Records from a data collection
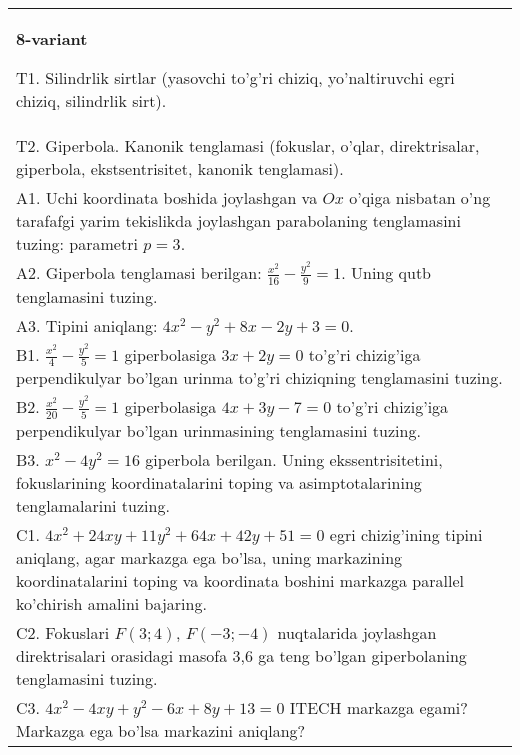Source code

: \documentclass{article}
\begin{document}
\begin{tabular}{m{17cm}}
\textbf{8-variant}
\newline

T1. Silindrlik sirtlar (yasovchi to'g'ri chiziq, yo'naltiruvchi egri chiziq, silindrlik sirt).\\

T2. Giperbola. Kanonik tenglamasi (fokuslar, o'qlar, direktrisalar, giperbola, ekstsentrisitet, kanonik tenglamasi).\\

A1. Uchi koordinata boshida joylashgan va $Ox$ o'qiga nisbatan o'ng tarafafgi yarim tekislikda joylashgan parabolaning tenglamasini tuzing: parametri $p=3$.\\

A2. Giperbola tenglamasi berilgan: $\frac{x^{2}}{16}-\frac{y^{2}}{9}=1$. Uning qutb tenglamasini tuzing.\\

A3. Tipini aniqlang: $4x^{2}-y^{2}+8x-2y+3=0$.\\

B1. $\frac{x^{2}}{4} - \frac{y^{2}}{5} = 1$ giperbolasiga $3x + 2y = 0$ to'g'ri chizig'iga perpendikulyar bo'lgan urinma to'g'ri chiziqning tenglamasini tuzing.\\

B2. $\frac{x^{2}}{20} - \frac{y^{2}}{5} = 1$ giperbolasiga $4x + 3y - 7 = 0$ to'g'ri chizig'iga perpendikulyar bo'lgan urinmasining tenglamasini tuzing.  \\

B3. $x^{2} - 4y^{2} = 16$ giperbola berilgan. Uning ekssentrisitetini, fokuslarining koordinatalarini toping va asimptotalarining tenglamalarini tuzing.\\

C1. $4x^{2} + 24xy + 11y^{2} + 64x + 42y + 51 = 0$ egri chizig'ining tipini aniqlang, agar markazga ega bo'lsa, uning markazining koordinatalarini toping va koordinata boshini markazga parallel ko'chirish amalini bajaring.\\

C2. Fokuslari $F(3;4)$, $F(-3;-4)$ nuqtalarida joylashgan direktrisalari orasidagi masofa 3,6 ga teng bo'lgan giperbolaning tenglamasini tuzing.  \\

C3. $4x^{2} - 4xy + y^{2} - 6x + 8y + 13 = 0$ ITECH markazga egami? Markazga ega bo'lsa markazini aniqlang?  \\

\end{tabular}
\vspace{1cm}
\end{document}
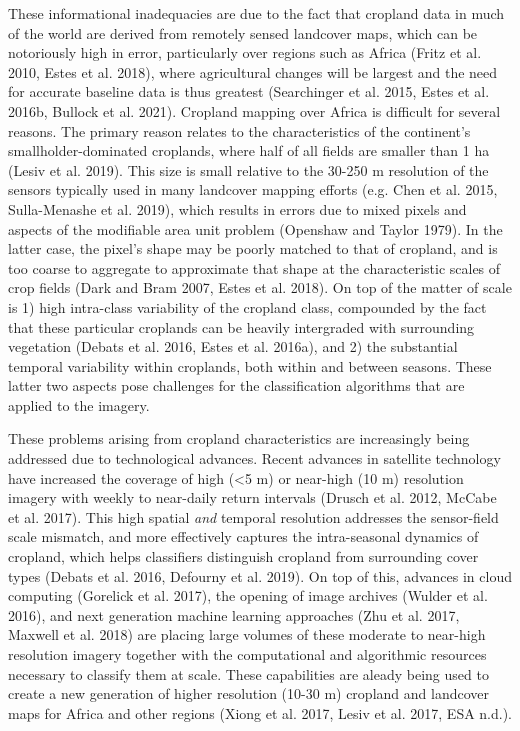 \documentclass[11pt,a4paper]{article}
\begin{document}
These informational inadequacies are due to the fact that cropland data
in much of the world are derived from remotely sensed landcover maps,
which can be notoriously high in error, particularly over regions such
as Africa (Fritz et al. 2010, Estes et al. 2018), where agricultural
changes will be largest and the need for accurate baseline data is thus
greatest (Searchinger et al. 2015, Estes et al. 2016b, Bullock et al.
2021). Cropland mapping over Africa is difficult for several reasons.
The primary reason relates to the characteristics of the continent's
smallholder-dominated croplands, where half of all fields are smaller
than 1 ha (Lesiv et al. 2019). This size is small relative to the 30-250
m resolution of the sensors typically used in many landcover mapping
efforts (e.g. Chen et al. 2015, Sulla-Menashe et al. 2019), which
results in errors due to mixed pixels and aspects of the modifiable area
unit problem (Openshaw and Taylor 1979). In the latter case, the pixel's
shape may be poorly matched to that of cropland, and is too coarse to
aggregate to approximate that shape at the characteristic scales of crop
fields (Dark and Bram 2007, Estes et al. 2018). On top of the matter of
scale is 1) high intra-class variability of the cropland class,
compounded by the fact that these particular croplands can be heavily
intergraded with surrounding vegetation (Debats et al. 2016, Estes et
al. 2016a), and 2) the substantial temporal variability within
croplands, both within and between seasons. These latter two aspects
pose challenges for the classification algorithms that are applied to
the imagery.

These problems arising from cropland characteristics are increasingly
being addressed due to technological advances. Recent advances in
satellite technology have increased the coverage of high (\textless5 m)
or near-high (10 m) resolution imagery with weekly to near-daily return
intervals (Drusch et al. 2012, McCabe et al. 2017). This high spatial
\emph{and} temporal resolution addresses the sensor-field scale
mismatch, and more effectively captures the intra-seasonal dynamics of
cropland, which helps classifiers distinguish cropland from surrounding
cover types (Debats et al. 2016, Defourny et al. 2019). On top of this,
advances in cloud computing (Gorelick et al. 2017), the opening of image
archives (Wulder et al. 2016), and next generation machine learning
approaches (Zhu et al. 2017, Maxwell et al. 2018) are placing large
volumes of these moderate to near-high resolution imagery together with
the computational and algorithmic resources necessary to classify them
at scale. These capabilities are aleady being used to create a new
generation of higher resolution (10-30 m) cropland and landcover maps
for Africa and other regions (Xiong et al. 2017, Lesiv et al. 2017, ESA
n.d.).
\end{document}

#### Exercise goal
Repeat exactly the lines from the first line of the records above through the line containing "1$ giperbolasiga $4x", leaving out the pictures.

#### Response to this task
Source code

: \documentclass{article}
\begin{document}
\begin{tabular}{m{17cm}}
\textbf{8-variant}
\newline

T1. Silindrlik sirtlar (yasovchi to'g'ri chiziq, yo'naltiruvchi egri chiziq, silindrlik sirt).\\

T2. Giperbola. Kanonik tenglamasi (fokuslar, o'qlar, direktrisalar, giperbola, ekstsentrisitet, kanonik tenglamasi).\\

A1. Uchi koordinata boshida joylashgan va $Ox$ o'qiga nisbatan o'ng tarafafgi yarim tekislikda joylashgan parabolaning tenglamasini tuzing: parametri $p=3$.\\

A2. Giperbola tenglamasi berilgan: $\frac{x^{2}}{16}-\frac{y^{2}}{9}=1$. Uning qutb tenglamasini tuzing.\\

A3. Tipini aniqlang: $4x^{2}-y^{2}+8x-2y+3=0$.\\

B1. $\frac{x^{2}}{4} - \frac{y^{2}}{5} = 1$ giperbolasiga $3x + 2y = 0$ to'g'ri chizig'iga perpendikulyar bo'lgan urinma to'g'ri chiziqning tenglamasini tuzing.\\

B2. $\frac{x^{2}}{20} - \frac{y^{2}}{5} = 1$ giperbolasiga $4x + 3y - 7 = 0$ to'g'ri chizig'iga perpendikulyar bo'lgan urinmasining tenglamasini tuzing.  \\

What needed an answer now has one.